Delivery of certificates, if any, for shares purchased shall be made by the Fund
only against receipt of the purchase price, subject to deduction for the sales
charge or discount reallowed to you and our portion of the sales charge on such
sale, if any. If payment for the shares purchased is not received within the
time customary for such payments, the sale may be cancelled forthwith without
any responsibility or liability on our part or on the part of the Fund (in which
case you will be responsible for any loss, including loss of profit, suffered by
the Fund resulting from your failure to make payments as aforesaid), or, at our
option, we may sell on your behalf the shares ordered back to the Fund (in which
case we may hold you responsible for any loss, including loss of profit suffered
by us resulting from your failure to make payment as aforesaid).
9. You will not offer or sell any of the shares except under
circumstances that will result in compliance with the applicable Federal and
state securities laws and in connection with sales and offers to sell shares you
will furnish to each person to whom any such sale or offer is made a copy of the
applicable then current prospectus.

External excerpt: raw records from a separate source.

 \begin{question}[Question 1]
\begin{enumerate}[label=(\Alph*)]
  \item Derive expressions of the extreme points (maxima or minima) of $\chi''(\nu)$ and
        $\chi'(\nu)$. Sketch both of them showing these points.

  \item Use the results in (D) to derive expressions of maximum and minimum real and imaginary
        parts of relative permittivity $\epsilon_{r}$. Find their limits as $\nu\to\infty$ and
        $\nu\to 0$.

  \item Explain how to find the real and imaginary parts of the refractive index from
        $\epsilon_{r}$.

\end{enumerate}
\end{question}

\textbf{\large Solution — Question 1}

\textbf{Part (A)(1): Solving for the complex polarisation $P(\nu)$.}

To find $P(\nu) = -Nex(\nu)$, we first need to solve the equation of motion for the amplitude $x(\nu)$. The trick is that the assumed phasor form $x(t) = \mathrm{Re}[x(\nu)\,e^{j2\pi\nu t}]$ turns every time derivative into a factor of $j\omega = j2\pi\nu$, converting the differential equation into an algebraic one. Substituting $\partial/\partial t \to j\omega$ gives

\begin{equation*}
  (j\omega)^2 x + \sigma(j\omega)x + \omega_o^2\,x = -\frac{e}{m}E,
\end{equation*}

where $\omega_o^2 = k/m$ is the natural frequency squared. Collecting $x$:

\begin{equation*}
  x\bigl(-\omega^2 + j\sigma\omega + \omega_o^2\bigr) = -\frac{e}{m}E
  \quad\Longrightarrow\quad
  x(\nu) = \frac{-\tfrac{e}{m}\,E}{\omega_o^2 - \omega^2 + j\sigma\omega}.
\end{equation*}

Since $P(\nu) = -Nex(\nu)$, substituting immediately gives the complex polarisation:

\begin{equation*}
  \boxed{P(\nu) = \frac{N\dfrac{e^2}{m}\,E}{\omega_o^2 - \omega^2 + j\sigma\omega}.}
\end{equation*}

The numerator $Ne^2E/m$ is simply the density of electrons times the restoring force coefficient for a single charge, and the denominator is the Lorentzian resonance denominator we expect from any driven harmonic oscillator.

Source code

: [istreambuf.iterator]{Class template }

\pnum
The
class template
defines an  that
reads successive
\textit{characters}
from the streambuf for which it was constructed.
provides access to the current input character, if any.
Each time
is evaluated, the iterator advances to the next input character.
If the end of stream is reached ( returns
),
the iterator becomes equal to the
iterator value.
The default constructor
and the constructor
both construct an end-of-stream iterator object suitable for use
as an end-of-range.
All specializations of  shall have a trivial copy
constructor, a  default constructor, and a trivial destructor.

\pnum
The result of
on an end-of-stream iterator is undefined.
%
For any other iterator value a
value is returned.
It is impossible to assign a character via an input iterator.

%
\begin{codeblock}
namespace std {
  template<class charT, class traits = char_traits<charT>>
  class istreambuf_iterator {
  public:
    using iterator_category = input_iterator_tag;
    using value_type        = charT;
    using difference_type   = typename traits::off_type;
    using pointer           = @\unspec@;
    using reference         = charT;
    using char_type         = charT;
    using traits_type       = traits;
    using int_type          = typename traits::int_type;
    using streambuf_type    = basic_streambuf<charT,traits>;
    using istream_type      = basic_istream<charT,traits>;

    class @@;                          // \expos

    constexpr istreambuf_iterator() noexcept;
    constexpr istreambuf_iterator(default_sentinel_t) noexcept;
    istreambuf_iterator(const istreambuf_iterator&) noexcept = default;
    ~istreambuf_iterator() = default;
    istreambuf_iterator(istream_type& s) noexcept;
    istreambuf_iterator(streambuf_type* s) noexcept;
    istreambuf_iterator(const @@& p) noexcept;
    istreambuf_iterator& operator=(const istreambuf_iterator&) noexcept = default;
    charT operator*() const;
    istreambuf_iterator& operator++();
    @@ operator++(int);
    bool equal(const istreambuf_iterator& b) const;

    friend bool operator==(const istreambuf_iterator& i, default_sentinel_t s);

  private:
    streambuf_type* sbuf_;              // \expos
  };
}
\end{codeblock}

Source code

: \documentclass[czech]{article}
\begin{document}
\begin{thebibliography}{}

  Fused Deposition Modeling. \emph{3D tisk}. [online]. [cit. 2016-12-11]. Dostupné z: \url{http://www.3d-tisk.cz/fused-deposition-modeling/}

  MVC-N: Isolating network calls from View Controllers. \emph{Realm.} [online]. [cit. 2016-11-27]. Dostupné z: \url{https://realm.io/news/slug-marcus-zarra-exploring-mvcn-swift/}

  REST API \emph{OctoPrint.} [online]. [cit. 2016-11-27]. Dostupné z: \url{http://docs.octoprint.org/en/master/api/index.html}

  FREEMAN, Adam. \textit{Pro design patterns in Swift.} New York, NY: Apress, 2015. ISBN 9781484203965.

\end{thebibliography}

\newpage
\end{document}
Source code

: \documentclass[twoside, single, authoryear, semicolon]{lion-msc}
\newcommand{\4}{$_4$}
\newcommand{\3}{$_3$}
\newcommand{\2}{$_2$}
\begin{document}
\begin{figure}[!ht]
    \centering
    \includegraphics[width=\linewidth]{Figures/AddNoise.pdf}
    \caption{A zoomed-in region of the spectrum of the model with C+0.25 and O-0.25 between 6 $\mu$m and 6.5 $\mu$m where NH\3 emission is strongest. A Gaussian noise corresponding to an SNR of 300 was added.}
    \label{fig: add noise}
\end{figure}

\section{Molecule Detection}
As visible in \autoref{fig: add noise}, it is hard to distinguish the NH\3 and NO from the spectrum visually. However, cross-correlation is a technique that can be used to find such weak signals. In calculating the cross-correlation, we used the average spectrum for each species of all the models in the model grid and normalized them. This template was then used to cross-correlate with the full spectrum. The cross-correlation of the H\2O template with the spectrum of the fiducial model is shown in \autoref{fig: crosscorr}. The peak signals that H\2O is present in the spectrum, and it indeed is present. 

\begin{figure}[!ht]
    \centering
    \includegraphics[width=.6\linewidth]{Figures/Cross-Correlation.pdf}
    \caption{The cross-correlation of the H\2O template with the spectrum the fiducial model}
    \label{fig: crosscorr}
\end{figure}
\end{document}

We shall be under no liability to you
except for lack of good faith and for obligations expressly assumed by us
herein. Nothing herein contained, however, shall be deemed to be a condition,
stipulation or provision binding any persons acquiring any security to waive
compliance with any provision of the Securities Act of 1933, or of the Rules and
Regulations of the Securities and Exchange Commission or to relieve the parties
hereto from any liability arising under the Securities Act of 1933.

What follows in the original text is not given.